第三者委「いじめ激化、追い込まれた」 岐阜市・中3転落死

2019年12月06日 08:04

岐阜市教育委員会いじめ問題対策委員会の会合後、報道陣の取材に応じる橋本治委員長=5日午後4時16分、同市役所

岐阜市教育委員会いじめ問題対策委員会の会合後、報道陣の取材に応じる橋本治委員長=5日午後4時16分、同市役所

 岐阜市立中学校3年の男子生徒(14)がマンションから転落死し、自宅からいじめを示唆するメモが見つかった問題で、第三者組織の市教育委員会いじめ問題対策委員会は5日、男子生徒が転落死した前日の今年7月2日に、校内のトイレで同級生から土下座をさせられていたいじめ行為があったと認定した。
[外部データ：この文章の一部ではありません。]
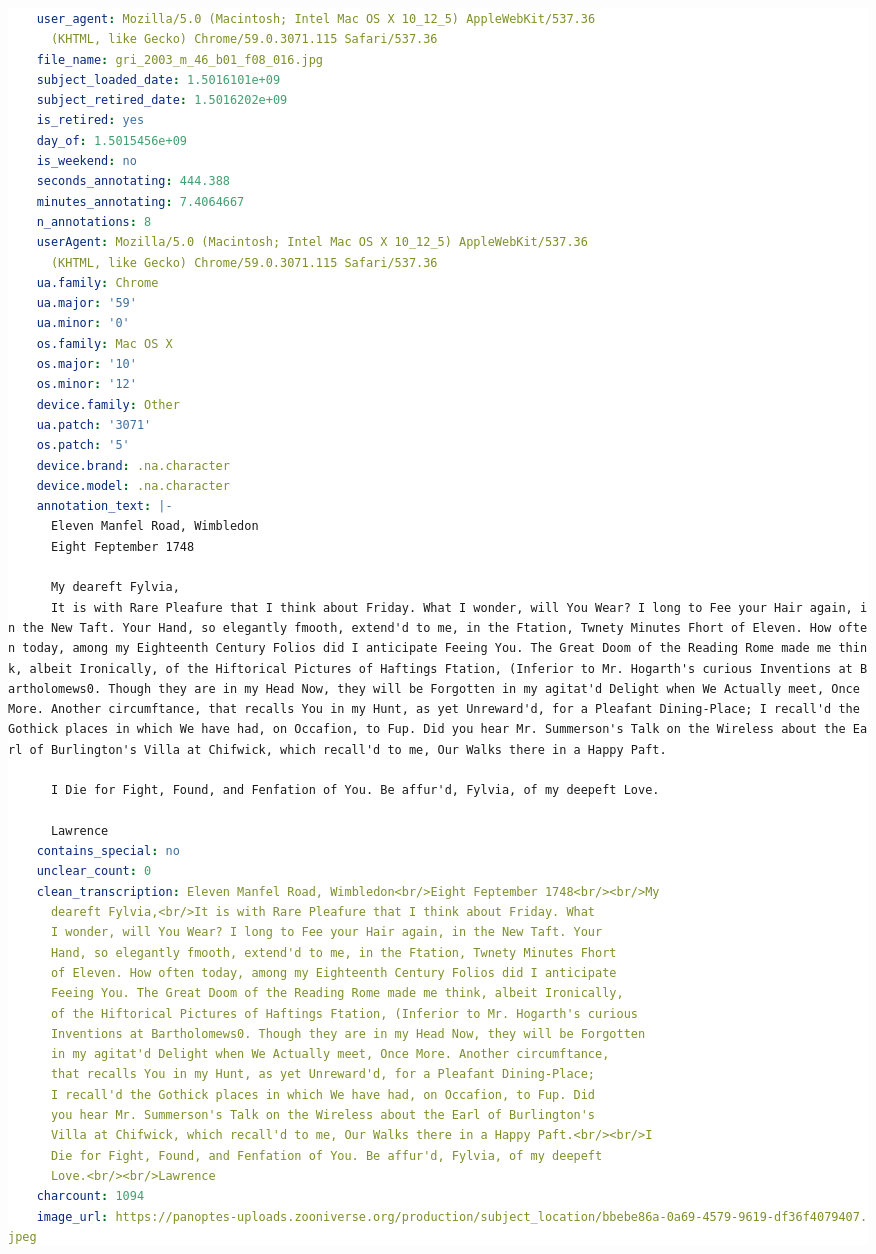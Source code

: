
 ```yaml
    user_agent: Mozilla/5.0 (Macintosh; Intel Mac OS X 10_12_5) AppleWebKit/537.36
      (KHTML, like Gecko) Chrome/59.0.3071.115 Safari/537.36
    file_name: gri_2003_m_46_b01_f08_016.jpg
    subject_loaded_date: 1.5016101e+09
    subject_retired_date: 1.5016202e+09
    is_retired: yes
    day_of: 1.5015456e+09
    is_weekend: no
    seconds_annotating: 444.388
    minutes_annotating: 7.4064667
    n_annotations: 8
    userAgent: Mozilla/5.0 (Macintosh; Intel Mac OS X 10_12_5) AppleWebKit/537.36
      (KHTML, like Gecko) Chrome/59.0.3071.115 Safari/537.36
    ua.family: Chrome
    ua.major: '59'
    ua.minor: '0'
    os.family: Mac OS X
    os.major: '10'
    os.minor: '12'
    device.family: Other
    ua.patch: '3071'
    os.patch: '5'
    device.brand: .na.character
    device.model: .na.character
    annotation_text: |-
      Eleven Manfel Road, Wimbledon
      Eight Feptember 1748

      My deareft Fylvia,
      It is with Rare Pleafure that I think about Friday. What I wonder, will You Wear? I long to Fee your Hair again, in the New Taft. Your Hand, so elegantly fmooth, extend'd to me, in the Ftation, Twnety Minutes Fhort of Eleven. How often today, among my Eighteenth Century Folios did I anticipate Feeing You. The Great Doom of the Reading Rome made me think, albeit Ironically, of the Hiftorical Pictures of Haftings Ftation, (Inferior to Mr. Hogarth's curious Inventions at Bartholomews0. Though they are in my Head Now, they will be Forgotten in my agitat'd Delight when We Actually meet, Once More. Another circumftance, that recalls You in my Hunt, as yet Unreward'd, for a Pleafant Dining-Place; I recall'd the Gothick places in which We have had, on Occafion, to Fup. Did you hear Mr. Summerson's Talk on the Wireless about the Earl of Burlington's Villa at Chifwick, which recall'd to me, Our Walks there in a Happy Paft.

      I Die for Fight, Found, and Fenfation of You. Be affur'd, Fylvia, of my deepeft Love.

      Lawrence
    contains_special: no
    unclear_count: 0
    clean_transcription: Eleven Manfel Road, Wimbledon<br/>Eight Feptember 1748<br/><br/>My
      deareft Fylvia,<br/>It is with Rare Pleafure that I think about Friday. What
      I wonder, will You Wear? I long to Fee your Hair again, in the New Taft. Your
      Hand, so elegantly fmooth, extend'd to me, in the Ftation, Twnety Minutes Fhort
      of Eleven. How often today, among my Eighteenth Century Folios did I anticipate
      Feeing You. The Great Doom of the Reading Rome made me think, albeit Ironically,
      of the Hiftorical Pictures of Haftings Ftation, (Inferior to Mr. Hogarth's curious
      Inventions at Bartholomews0. Though they are in my Head Now, they will be Forgotten
      in my agitat'd Delight when We Actually meet, Once More. Another circumftance,
      that recalls You in my Hunt, as yet Unreward'd, for a Pleafant Dining-Place;
      I recall'd the Gothick places in which We have had, on Occafion, to Fup. Did
      you hear Mr. Summerson's Talk on the Wireless about the Earl of Burlington's
      Villa at Chifwick, which recall'd to me, Our Walks there in a Happy Paft.<br/><br/>I
      Die for Fight, Found, and Fenfation of You. Be affur'd, Fylvia, of my deepeft
      Love.<br/><br/>Lawrence
    charcount: 1094
    image_url: https://panoptes-uploads.zooniverse.org/production/subject_location/bbebe86a-0a69-4579-9619-df36f4079407.jpeg
```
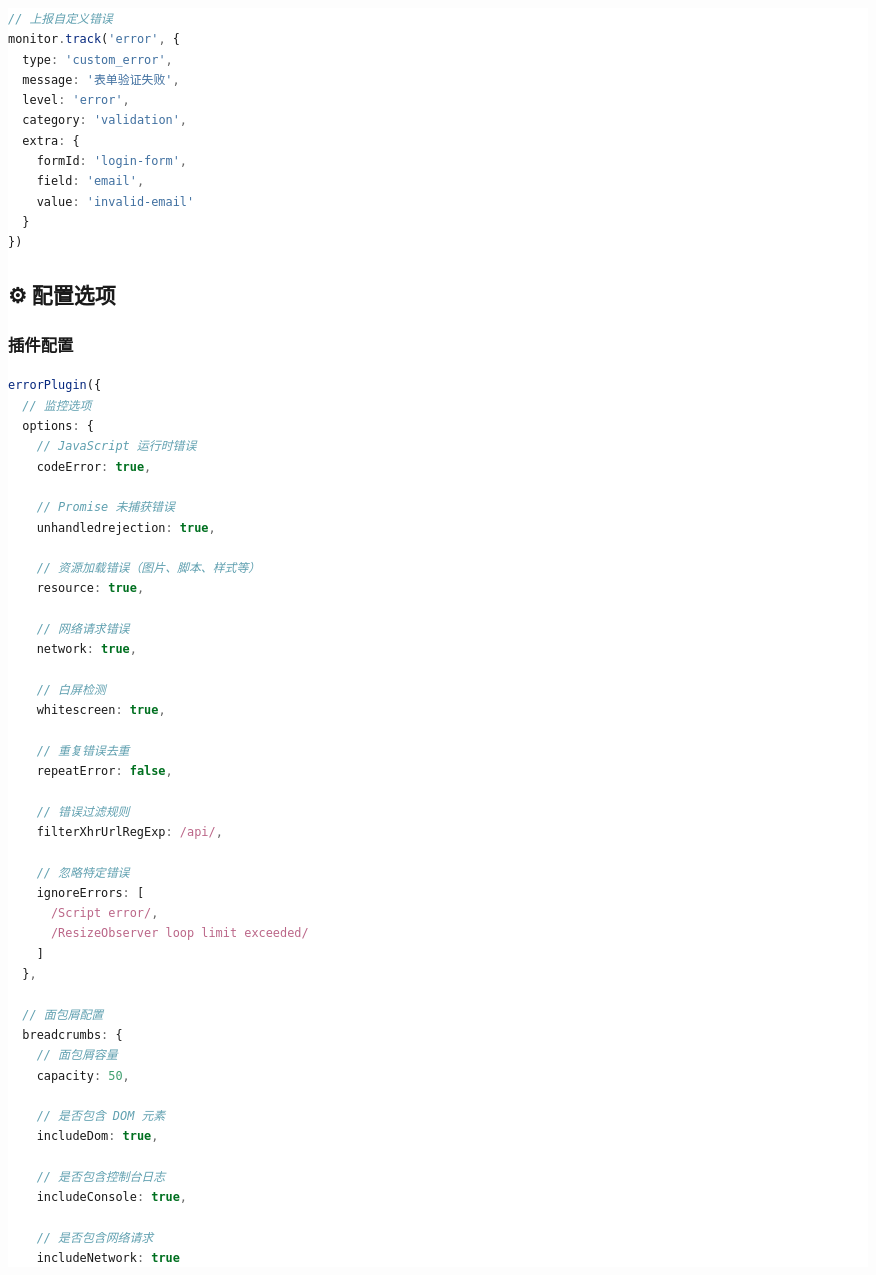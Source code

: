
 ```typescript
// 上报自定义错误
monitor.track('error', {
  type: 'custom_error',
  message: '表单验证失败',
  level: 'error',
  category: 'validation',
  extra: {
    formId: 'login-form',
    field: 'email',
    value: 'invalid-email'
  }
})
```

## ⚙️ 配置选项

### 插件配置

```typescript
errorPlugin({
  // 监控选项
  options: {
    // JavaScript 运行时错误
    codeError: true,
    
    // Promise 未捕获错误
    unhandledrejection: true,
    
    // 资源加载错误（图片、脚本、样式等）
    resource: true,
    
    // 网络请求错误
    network: true,
    
    // 白屏检测
    whitescreen: true,
    
    // 重复错误去重
    repeatError: false,
    
    // 错误过滤规则
    filterXhrUrlRegExp: /api/,
    
    // 忽略特定错误
    ignoreErrors: [
      /Script error/,
      /ResizeObserver loop limit exceeded/
    ]
  },
  
  // 面包屑配置
  breadcrumbs: {
    // 面包屑容量
    capacity: 50,
    
    // 是否包含 DOM 元素
    includeDom: true,
    
    // 是否包含控制台日志
    includeConsole: true,
    
    // 是否包含网络请求
    includeNetwork: true
```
追加して行った生徒の聞き取り調査で、目撃者がいた。今月19日に報告書をまとめ、月内にも市教育委員会に答申する。

 第三者委はこれまで、全生徒に実施したアンケートでいじめを見聞きしたとみられる89人のうち、53人の生徒に聞き取り調査を実施し、男子生徒へのいじめ行為が約30件あったと認定している。

 調査では、トイレでの土下座を伝聞で知っていた生徒はいたが、直接見た生徒がいなかった。だが、11月22日の前回の第三者委の会合後、同級生の男子4人から追加の聞き取り調査を行い、複数の目撃情報が寄せられ、いじめと認定した。

 第三者委によると、トイレでの土下座は、7月2日午前中の休み時間に行われた1回。亡くなった生徒は頭が和式便器に突っ込むような形で土下座させられていたという。男子生徒3人程度が関わっていたとみられる。

 第三者委は転落死が自殺だったとの見解を示している。橋本治委員長は、亡くなる前日に行われた土下座について、「いじめがだんだんエスカレートし、最後に(転落死へと)追い込まれた」と述べた。さらに「ここまで厳しいいじめが出てきたので、いじめが主要因というのは外せない」と、いじめが転落死の大きな要因だったと強調。教員の連携不足がいじめを発見できず、激化させたことにも触れた。